自宅で作るために最低限必要なものは「濃いコーヒー」と「スチームミルク」の2つです。エスプレッソマシンがあれば理想的ですが、なくても代替手段があります。


【エスプレッソマシンがある場合】
- エスプレッソを2ショット(約60ml)抽出する
- スチームワンドでミルク約100mlをマイクロフォームに仕上げる(温度は60〜65℃が目安)
- カップにエスプレッソを注ぎ、スチームミルクを静かに合わせる


【エスプレッソマシンがない場合】
- モカポット(直火式エスプレッソメーカー)を使って濃いコーヒーを抽出する(モカポットは3,000〜5,000円程度で購入可能)
- ミルクフォーマー(電動・手動どちらでも可)でミルクを泡立てながら温める
- カップに注いで完成


マイクロフォームを作るポイントは、ミルクを泡立てすぎないことです。大きな泡が目立つ場合は、カップに打ちつけて泡を潰してからスプーンで表面をならすと、なめらかな仕上がりに近づきます。これが基本です。


ミルクの種類は全乳(牛乳)が泡立ちやすくおすすめです。豆乳やオーツミルクでも作れますが、泡の持続性がやや落ちる場合があります。最近は「バリスタ用オーツミルク」として泡立ちを改善した製品も市販されており、乳製品を避けたい場合に試す価値があります。


コーヒー豆は「深煎り」のものを選ぶと、ミルクに負けないしっかりとした風味が出ます。スーパーで手軽に購入できる製品では、キーコーヒーやUCCの「エスプレッソ用」と表示されたものが目安になります。


フラットホワイトをカフェで賢く注文するための主婦目線の活用術

カフェでフラットホワイトを注文する際、実は知っておくと得する選択肢がいくつかあります。この情報を知らないと、毎回同じ金額を払い続けることになります。
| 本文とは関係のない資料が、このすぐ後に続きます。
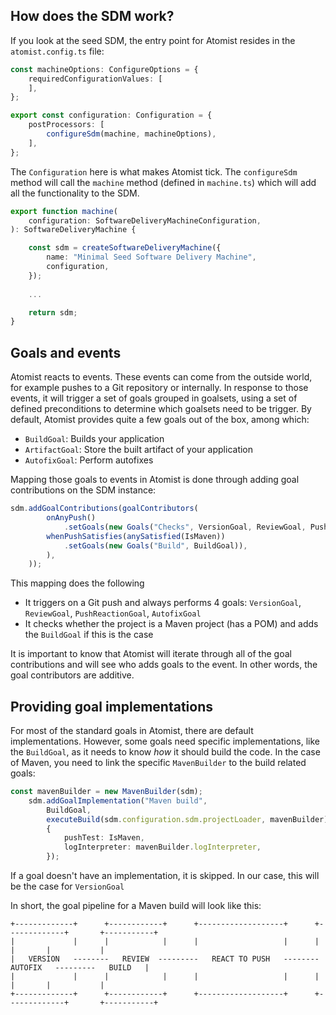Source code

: <link data-require="bootstrap-css@3.1.1" data-semver="3.1.1" rel="stylesheet" href="//netdna.bootstrapcdn.com/bootstrap/3.1.1/css/bootstrap.min.css" />
<link rel="stylesheet" href="/styles/website.css">

## How does the SDM work?

If you look at the seed SDM, the entry point for Atomist resides in the `atomist.config.ts` file:

``` typescript
const machineOptions: ConfigureOptions = {
    requiredConfigurationValues: [
    ],
};

export const configuration: Configuration = {
    postProcessors: [
        configureSdm(machine, machineOptions),
    ],
};
```

The `Configuration` here is what makes Atomist tick. The `configureSdm` method will call the `machine` method (defined in `machine.ts`) which will add all the functionality to the SDM.

``` typescript
export function machine(
    configuration: SoftwareDeliveryMachineConfiguration,
): SoftwareDeliveryMachine {

    const sdm = createSoftwareDeliveryMachine({
        name: "Minimal Seed Software Delivery Machine",
        configuration,
    });
    
    ...

    return sdm;
}
```

## Goals and events

Atomist reacts to events. These events can come from the outside world, for example pushes to a Git repository or internally. In response to those events, it will trigger a set of goals grouped in goalsets, using a set of defined preconditions to determine which goalsets need to be trigger. By default, Atomist provides quite a few goals out of the box, among which:

* `BuildGoal`: Builds your application
* `ArtifactGoal`: Store the built artifact of your application
* `AutofixGoal`: Perform autofixes

Mapping those goals to events in Atomist is done through adding goal contributions on the SDM instance:

``` typescript
sdm.addGoalContributions(goalContributors(
        onAnyPush()
            .setGoals(new Goals("Checks", VersionGoal, ReviewGoal, PushReactionGoal, AutofixGoal)),
        whenPushSatisfies(anySatisfied(IsMaven))
            .setGoals(new Goals("Build", BuildGoal)),
        ),
    ));
```

This mapping does the following
* It triggers on a Git push and always performs 4 goals: `VersionGoal`, `ReviewGoal`, `PushReactionGoal`, `AutofixGoal`
* It checks whether the project is a Maven project (has a POM) and adds the `BuildGoal` if this is the case

It is important to know that Atomist will iterate through all of the goal contributions and will see who adds goals to the event. In other words, the goal contributors are additive.

## Providing goal implementations

For most of the standard goals in Atomist, there are default implementations. However, some goals need specific implementations, like the `BuildGoal`, as it needs to know _how_ it should build the code. In the case of Maven, you need to link the specific `MavenBuilder` to the build related goals:

``` typescript
const mavenBuilder = new MavenBuilder(sdm);
    sdm.addGoalImplementation("Maven build",
        BuildGoal,
        executeBuild(sdm.configuration.sdm.projectLoader, mavenBuilder),
        {
            pushTest: IsMaven,
            logInterpreter: mavenBuilder.logInterpreter,
        });

```

If a goal doesn't have an implementation, it is skipped. In our case, this will be the case for `VersionGoal`

In short, the goal pipeline for a Maven build will look like this:

```
+-------------+      +------------+      +-------------------+      +-------------+       +-----------+
|             |      |            |      |                   |      |             |       |           |
|   VERSION   --------   REVIEW  ---------   REACT TO PUSH   --------   AUTOFIX   ---------   BUILD   |
|             |      |            |      |                   |      |             |       |           |
+-------------+      +------------+      +-------------------+      +-------------+       +-----------+
```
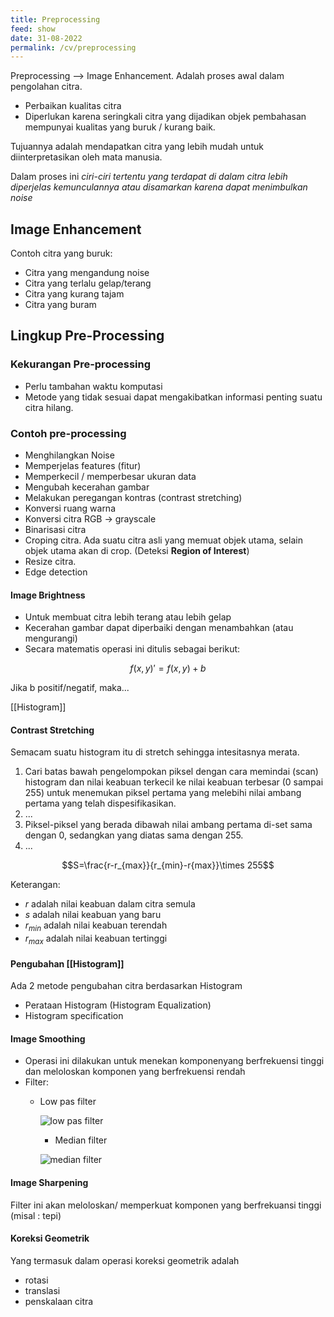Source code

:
 ```yaml
---
title: Preprocessing
feed: show
date: 31-08-2022
permalink: /cv/preprocessing
---
```


Preprocessing --> Image Enhancement. Adalah proses awal dalam pengolahan citra.

- Perbaikan kualitas citra
- Diperlukan karena seringkali citra yang dijadikan objek pembahasan mempunyai kualitas yang buruk / kurang baik.

Tujuannya adalah mendapatkan citra yang lebih mudah untuk diinterpretasikan oleh mata manusia.

Dalam proses ini _ciri-ciri tertentu yang terdapat di dalam citra lebih diperjelas kemunculannya atau disamarkan karena dapat menimbulkan noise_

## Image Enhancement

Contoh citra yang buruk:

- Citra yang mengandung noise
- Citra yang terlalu gelap/terang
- Citra yang kurang tajam
- Citra yang buram

## Lingkup Pre-Processing

### Kekurangan Pre-processing

- Perlu tambahan waktu komputasi
- Metode yang tidak sesuai dapat mengakibatkan informasi penting suatu citra hilang.

### Contoh pre-processing

- Menghilangkan Noise
- Memperjelas features (fitur)
- Memperkecil / memperbesar ukuran data
- Mengubah kecerahan gambar
- Melakukan peregangan kontras (contrast stretching)
- Konversi ruang warna
- Konversi citra RGB -> grayscale
- Binarisasi citra
- Croping citra. Ada suatu citra asli yang memuat objek utama, selain objek utama akan di crop. (Deteksi __Region of Interest__)
- Resize citra.
- Edge detection

#### Image Brightness

- Untuk membuat citra lebih terang atau lebih gelap
- Kecerahan gambar dapat diperbaiki dengan menambahkan (atau mengurangi)
- Secara matematis operasi ini ditulis sebagai berikut:

$$f(x,y)'=f(x,y)+b$$

Jika b positif/negatif, maka...

[[Histogram]]

#### Contrast Stretching

Semacam suatu histogram itu di stretch sehingga intesitasnya merata.

1. Cari batas bawah pengelompokan piksel dengan cara memindai (scan) histogram dan nilai keabuan terkecil ke nilai keabuan terbesar (0 sampai 255) untuk menemukan piksel pertama yang melebihi nilai ambang pertama yang telah dispesifikasikan.
2. ...
3. Piksel-piksel yang berada dibawah nilai ambang pertama di-set sama dengan 0, sedangkan yang diatas sama dengan 255.
4. ...

$$S=\frac{r-r_{max}}{r_{min}-r{max}}\times 255$$

Keterangan:

- $r$ adalah nilai keabuan dalam citra semula
- $s$ adalah nilai keabuan yang baru
- $r_{min}$ adalah nilai keabuan terendah
- $r_{max}$ adalah nilai keabuan tertinggi

#### Pengubahan [[Histogram]]

Ada 2 metode pengubahan citra berdasarkan Histogram

- Perataan Histogram (Histogram Equalization)
- Histogram specification

#### Image Smoothing

- Operasi ini dilakukan untuk menekan komponenyang berfrekuensi tinggi dan meloloskan komponen yang berfrekuensi rendah
- Filter:
  - Low pas filter

    ![low pas filter](https://www.researchgate.net/profile/Ivanna-Timotius/publication/286174555/figure/fig2/AS:315195579748353@1452159890799/The-kernel-of-the-low-pass-filter.png)

    - Median filter

    ![median filter](https://neubias.github.io/training-resources/figures/median_filter_and_ranking.png)

#### Image Sharpening

Filter ini akan meloloskan/ memperkuat komponen yang berfrekuansi tinggi (misal : tepi)

#### Koreksi Geometrik

Yang termasuk dalam operasi koreksi geometrik adalah

- rotasi
- translasi
- penskalaan citra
まず、スターバックスではフラットホワイトはホットのみの提供で、通常サイズは1種類(トールに相当)です。ショットを1本追加する場合は55円(税込)で対応してもらえます。逆に「エスプレッソ1ショット」にしてほしい場合は、カスタマイズとして伝えれば応じてくれます。


また、フラットホワイトはラテアートを楽しむには最適なドリンクです。マイクロフォームが均一なため、バリスタがハートやリーフなどの模様を描きやすい状態になっています。子どもと一緒にカフェを楽しむ際に、ラテアートを観察する楽しみとして選ぶのもひとつの使い方です。


コスパ重視で考えると、フラットホワイトは少量でコーヒーの満足感を得られるため、「大きいサイズを飲み切れず残してしまう」という悩みがある方に向いています。カフェラテのショートサイズ(480円前後)とフラットホワイト(590〜620円前後)を比べると価格差はありますが、エスプレッソ2ショット入りの満足感と少量で済む点を考えると、目的によっては賢い選択です。


さらに、フラットホワイトは砂糖やシロップを追加しなくても、ミルクの甘みとエスプレッソのバランスが整っているため、糖分を抑えたい方にも向いています。余計な甘さを加えずに、コーヒー本来の風味を楽しめる点が、健康を意識する方にとってのメリットです。


カフェで迷ったときは「コーヒーらしい濃さが欲しいけどミルクもほしい」という気分ならフラットホワイト、「たっぷり飲みたい」ならカフェラテ、という基準で選ぶとすっきりします。これだけ覚えておけばOKです。